Berücksichtigung regionaler Potenziale und Erneuerbaren-Ziele durch regionalisierte Ausschreibungen?

Räumliche Verteilung der Nutzung von Windenergie und Photovoltaik vor und nach Einführung des Ausschreibungssystems

Abb. 1: Räumliche Verteilung der Nutzung von Windenergie und Photovoltaik vor und nach Einführung des Ausschreibungssystems

Als eher irreführend erweist sich das Argument, dass es regionalisierter Ausschreibungen bedarf, um die verfügbaren Flächenpotenziale in Süddeutschland zu nutzen. Es stimmt zwar: Sehr wahrscheinlich müssen auch Flächen in Süddeutschland in größerem Umfang bebaut werden, um die Energiewendeziele letztlich zu erreichen. Voraussetzung dafür ist jedoch zunächst, dass im Süden planerisch substanziell Flächen für die Windenergienutzung bereitgestellt werden.

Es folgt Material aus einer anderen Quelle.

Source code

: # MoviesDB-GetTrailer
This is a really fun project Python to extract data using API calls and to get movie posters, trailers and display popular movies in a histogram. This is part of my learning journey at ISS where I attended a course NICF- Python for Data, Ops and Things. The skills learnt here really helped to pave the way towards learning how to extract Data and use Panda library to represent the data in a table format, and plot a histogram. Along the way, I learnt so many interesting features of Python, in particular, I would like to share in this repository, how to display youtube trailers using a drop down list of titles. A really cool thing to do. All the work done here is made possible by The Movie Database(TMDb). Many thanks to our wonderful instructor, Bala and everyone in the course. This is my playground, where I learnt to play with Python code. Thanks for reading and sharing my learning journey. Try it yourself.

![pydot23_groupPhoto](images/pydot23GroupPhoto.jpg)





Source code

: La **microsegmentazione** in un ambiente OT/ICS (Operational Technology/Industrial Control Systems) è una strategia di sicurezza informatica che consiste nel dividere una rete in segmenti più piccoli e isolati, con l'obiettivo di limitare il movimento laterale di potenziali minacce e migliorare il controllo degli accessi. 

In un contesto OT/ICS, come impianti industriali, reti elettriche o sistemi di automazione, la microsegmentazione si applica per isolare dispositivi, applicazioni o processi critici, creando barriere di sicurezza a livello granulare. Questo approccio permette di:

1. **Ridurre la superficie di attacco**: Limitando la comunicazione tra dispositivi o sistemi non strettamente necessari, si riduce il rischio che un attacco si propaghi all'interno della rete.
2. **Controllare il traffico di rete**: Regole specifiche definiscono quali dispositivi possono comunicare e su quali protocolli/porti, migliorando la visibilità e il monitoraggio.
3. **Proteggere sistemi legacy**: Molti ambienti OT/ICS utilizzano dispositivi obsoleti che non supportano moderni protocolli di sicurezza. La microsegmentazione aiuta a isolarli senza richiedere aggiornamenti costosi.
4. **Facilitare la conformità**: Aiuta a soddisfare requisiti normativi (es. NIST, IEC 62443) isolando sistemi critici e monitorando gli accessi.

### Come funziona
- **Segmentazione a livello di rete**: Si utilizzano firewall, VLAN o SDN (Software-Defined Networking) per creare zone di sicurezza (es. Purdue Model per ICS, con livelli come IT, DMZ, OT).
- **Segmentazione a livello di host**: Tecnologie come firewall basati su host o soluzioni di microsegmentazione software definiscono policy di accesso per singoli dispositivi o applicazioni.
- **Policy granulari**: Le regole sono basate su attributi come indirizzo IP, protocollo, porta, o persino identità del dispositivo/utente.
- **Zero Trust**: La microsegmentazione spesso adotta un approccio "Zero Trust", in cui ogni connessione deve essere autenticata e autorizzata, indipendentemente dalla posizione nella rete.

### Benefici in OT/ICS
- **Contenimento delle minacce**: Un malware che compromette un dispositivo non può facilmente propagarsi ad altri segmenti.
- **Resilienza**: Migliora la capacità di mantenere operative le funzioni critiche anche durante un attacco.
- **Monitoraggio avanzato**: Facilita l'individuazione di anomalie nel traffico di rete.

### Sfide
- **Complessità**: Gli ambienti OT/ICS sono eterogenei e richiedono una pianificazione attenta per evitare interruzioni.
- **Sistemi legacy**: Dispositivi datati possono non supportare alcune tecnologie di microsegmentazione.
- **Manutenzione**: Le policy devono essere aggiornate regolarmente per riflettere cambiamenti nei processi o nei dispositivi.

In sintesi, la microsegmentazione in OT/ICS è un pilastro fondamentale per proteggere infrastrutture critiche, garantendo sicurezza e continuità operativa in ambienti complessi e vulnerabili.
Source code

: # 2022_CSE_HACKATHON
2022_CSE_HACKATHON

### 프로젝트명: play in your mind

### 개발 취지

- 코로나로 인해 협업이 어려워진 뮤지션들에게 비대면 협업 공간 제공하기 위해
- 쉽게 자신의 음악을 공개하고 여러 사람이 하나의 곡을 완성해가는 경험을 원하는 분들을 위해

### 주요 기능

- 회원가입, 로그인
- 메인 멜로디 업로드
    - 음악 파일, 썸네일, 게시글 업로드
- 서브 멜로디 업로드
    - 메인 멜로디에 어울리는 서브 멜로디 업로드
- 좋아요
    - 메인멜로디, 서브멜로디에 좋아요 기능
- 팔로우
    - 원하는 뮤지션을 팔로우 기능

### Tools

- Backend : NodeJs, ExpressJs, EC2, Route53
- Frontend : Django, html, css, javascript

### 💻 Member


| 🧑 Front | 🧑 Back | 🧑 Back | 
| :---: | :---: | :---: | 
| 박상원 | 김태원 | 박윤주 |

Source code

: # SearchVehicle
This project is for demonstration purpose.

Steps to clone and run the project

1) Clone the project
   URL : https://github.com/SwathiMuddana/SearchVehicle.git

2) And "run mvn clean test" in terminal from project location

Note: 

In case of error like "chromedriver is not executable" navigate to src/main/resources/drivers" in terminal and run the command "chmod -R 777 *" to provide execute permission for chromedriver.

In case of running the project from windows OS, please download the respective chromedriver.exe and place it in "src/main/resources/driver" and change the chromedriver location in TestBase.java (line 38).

Dass dies nicht immer der Fall ist, zeigt das Beispiel Bayern (Stichwort 10H-Regelung). Insofern Flächen verfügbar sind, kann es dort in Zukunft auch mit dem gegenwärtigen Ausschreibungsregime zu einem Ausbau der Windenergie kommen. Damit ist jedenfalls zu rechnen, wenn die deutschlandweiten Ausschreibungsmengen adäquat fortgeschrieben und erhört werden und geeignete Standorte im Norden Deutschlands zunehmend knapp werden. Gunstlagen werden dann zuerst, Ungunstlagen zu höheren Preisen später genutzt.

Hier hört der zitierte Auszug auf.